Bogota, January 30, 1885. (Received May 26.)
Sir: I transmit herewith (in copy and translation) an official publication containing an extract from the Colombian constitution, relative to the question of nationality.
Whilst the Colombian Government thus practically ignores the test of nationality by the nationality of the parent, and adopts that by place of birth, it makes actual domicile the real test of Colombian citizenship. So that, in nearly every instance, a person must reside in the country in order to be a Colombian citizen.

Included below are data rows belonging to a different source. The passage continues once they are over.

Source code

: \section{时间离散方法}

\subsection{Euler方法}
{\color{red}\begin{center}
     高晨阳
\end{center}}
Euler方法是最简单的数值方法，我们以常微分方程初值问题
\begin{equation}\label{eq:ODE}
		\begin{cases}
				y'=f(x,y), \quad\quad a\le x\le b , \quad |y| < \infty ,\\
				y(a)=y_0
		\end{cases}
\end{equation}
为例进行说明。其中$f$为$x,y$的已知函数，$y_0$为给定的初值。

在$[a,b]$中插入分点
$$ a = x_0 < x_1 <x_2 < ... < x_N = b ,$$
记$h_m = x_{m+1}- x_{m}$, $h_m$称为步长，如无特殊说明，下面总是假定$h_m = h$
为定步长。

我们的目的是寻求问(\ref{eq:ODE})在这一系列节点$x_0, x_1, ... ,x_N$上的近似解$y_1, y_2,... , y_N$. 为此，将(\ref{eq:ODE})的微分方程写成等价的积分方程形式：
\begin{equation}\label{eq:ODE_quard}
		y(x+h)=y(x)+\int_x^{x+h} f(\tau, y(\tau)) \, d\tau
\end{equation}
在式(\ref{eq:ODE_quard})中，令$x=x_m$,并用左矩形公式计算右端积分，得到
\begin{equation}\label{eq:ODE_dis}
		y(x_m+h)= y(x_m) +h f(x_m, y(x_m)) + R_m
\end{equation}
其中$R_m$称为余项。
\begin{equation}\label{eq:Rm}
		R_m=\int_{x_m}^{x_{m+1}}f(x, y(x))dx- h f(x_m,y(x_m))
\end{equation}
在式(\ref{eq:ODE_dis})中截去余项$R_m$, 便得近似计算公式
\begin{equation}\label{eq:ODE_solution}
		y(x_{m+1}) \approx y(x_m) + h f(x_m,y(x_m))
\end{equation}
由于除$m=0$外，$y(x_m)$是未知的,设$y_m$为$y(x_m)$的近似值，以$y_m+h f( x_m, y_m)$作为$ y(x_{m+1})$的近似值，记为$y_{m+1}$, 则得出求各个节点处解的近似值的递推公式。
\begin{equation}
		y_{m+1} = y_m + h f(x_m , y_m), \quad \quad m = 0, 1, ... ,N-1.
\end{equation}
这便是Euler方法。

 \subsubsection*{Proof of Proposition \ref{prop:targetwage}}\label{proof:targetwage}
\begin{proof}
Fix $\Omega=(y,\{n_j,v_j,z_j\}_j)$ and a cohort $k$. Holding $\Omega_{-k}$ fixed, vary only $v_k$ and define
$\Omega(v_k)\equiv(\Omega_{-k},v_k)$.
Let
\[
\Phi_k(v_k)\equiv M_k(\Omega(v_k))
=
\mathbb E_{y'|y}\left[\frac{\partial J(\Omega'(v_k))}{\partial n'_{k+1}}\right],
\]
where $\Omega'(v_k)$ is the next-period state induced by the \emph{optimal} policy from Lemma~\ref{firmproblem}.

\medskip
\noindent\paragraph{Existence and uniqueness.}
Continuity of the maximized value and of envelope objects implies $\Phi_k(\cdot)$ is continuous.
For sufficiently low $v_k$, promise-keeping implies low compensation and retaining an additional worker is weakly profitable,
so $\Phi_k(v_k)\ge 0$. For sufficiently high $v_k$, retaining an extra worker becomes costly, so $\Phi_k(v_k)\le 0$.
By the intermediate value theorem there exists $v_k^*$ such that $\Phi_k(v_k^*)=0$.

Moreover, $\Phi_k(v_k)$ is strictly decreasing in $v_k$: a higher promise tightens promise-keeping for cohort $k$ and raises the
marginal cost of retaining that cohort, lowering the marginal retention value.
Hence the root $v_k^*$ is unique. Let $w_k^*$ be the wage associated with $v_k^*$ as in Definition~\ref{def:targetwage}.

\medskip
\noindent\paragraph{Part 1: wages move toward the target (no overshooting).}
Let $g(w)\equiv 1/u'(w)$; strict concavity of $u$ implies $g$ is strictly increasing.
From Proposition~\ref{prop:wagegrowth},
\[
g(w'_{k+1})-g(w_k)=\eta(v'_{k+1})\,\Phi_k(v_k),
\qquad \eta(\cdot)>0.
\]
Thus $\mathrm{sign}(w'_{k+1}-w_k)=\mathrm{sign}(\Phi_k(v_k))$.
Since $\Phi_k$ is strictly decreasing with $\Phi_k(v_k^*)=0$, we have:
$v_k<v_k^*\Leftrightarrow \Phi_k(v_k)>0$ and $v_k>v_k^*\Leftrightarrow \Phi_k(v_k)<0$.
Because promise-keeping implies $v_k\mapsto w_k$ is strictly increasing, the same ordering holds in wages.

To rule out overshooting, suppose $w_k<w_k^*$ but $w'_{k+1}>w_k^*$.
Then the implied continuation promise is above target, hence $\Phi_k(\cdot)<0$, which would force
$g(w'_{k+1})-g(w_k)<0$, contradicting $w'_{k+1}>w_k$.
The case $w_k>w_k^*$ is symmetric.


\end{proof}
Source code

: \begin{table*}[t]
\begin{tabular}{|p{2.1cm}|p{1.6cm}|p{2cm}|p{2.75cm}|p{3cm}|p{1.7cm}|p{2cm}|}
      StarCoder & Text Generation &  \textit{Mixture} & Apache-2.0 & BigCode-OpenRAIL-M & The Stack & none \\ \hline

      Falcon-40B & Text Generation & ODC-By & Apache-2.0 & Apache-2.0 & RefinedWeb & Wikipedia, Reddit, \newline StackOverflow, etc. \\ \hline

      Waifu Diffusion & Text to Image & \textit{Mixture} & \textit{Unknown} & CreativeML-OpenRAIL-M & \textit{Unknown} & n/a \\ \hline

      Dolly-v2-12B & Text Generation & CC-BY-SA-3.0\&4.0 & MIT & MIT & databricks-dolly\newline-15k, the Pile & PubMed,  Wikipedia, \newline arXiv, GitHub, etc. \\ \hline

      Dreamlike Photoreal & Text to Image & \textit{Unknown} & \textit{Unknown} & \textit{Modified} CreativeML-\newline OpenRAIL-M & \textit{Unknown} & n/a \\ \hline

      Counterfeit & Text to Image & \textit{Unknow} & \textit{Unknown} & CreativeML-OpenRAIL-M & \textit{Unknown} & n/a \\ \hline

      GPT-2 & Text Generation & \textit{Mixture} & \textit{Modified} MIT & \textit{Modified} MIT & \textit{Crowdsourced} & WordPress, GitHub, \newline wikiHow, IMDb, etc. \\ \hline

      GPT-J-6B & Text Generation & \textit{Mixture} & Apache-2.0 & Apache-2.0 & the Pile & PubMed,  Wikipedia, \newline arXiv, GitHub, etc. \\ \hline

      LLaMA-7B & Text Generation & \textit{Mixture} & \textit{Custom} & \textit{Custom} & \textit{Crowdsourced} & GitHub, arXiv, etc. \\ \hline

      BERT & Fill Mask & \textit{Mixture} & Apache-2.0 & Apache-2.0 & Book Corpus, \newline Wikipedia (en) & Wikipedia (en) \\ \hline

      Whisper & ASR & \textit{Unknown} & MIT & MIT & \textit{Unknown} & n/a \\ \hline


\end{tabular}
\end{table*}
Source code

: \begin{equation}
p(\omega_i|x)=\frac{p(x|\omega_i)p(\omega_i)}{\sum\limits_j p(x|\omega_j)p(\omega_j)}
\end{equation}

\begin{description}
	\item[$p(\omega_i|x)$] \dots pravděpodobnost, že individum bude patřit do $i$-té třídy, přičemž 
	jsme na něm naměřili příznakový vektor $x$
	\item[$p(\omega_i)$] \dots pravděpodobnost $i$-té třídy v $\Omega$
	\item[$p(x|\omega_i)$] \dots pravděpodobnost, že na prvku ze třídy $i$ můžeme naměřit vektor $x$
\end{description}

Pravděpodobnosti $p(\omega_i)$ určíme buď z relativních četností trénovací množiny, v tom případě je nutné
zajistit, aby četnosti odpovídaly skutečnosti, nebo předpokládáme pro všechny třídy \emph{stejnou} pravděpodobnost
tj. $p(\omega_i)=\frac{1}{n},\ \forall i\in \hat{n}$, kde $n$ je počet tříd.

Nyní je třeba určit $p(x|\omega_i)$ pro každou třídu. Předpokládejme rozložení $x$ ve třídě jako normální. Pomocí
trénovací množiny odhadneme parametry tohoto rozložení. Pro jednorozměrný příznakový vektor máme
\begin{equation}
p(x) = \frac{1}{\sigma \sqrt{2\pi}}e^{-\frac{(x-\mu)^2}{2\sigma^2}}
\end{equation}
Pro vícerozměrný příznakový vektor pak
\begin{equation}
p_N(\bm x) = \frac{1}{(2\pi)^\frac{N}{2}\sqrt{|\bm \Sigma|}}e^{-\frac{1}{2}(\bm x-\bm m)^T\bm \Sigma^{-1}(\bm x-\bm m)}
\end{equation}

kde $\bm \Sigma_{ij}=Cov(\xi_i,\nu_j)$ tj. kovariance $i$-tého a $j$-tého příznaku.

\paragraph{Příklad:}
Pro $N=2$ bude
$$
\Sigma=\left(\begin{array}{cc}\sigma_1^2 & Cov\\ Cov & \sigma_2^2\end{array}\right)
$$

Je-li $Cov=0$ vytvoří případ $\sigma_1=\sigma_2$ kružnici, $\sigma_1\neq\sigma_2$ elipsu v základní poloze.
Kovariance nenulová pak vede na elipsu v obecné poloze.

This, of course, involves possible conflict with the laws of the United States, and with those of many European countries.
The laws of England, like our own, lay chief stress upon the place of birth; though children born abroad of British parents, are declared by certain imperial acts to be British subjects.
By the laws of France, the father’s nationality usually determines, though not absolutely, that of the child.
Our statute of February 10, 1855, formally commits us to this last named test of nationality, with the qualification, however, that the father must have resided in the United States, so that the privilege usually expires with the first generation.
I apprehend, in view of the Colombian fundamental law referred to, that persons born in this country whose fathers were at the time citizens of the United States, have a dual nationality; and that, while in Colombia, their Colombian nationality must prevail.
In accordance with this principle therefore, and until instructed otherwise by the Department, I shall, if applied to, grant passports to such, persons; but with the express caution that such passport will not necessarily confer the right to protection by the United States Government, as against that of Colombia, while the holder remains in Colombia.
My British and French colleagues assure me that they will adopt the same course.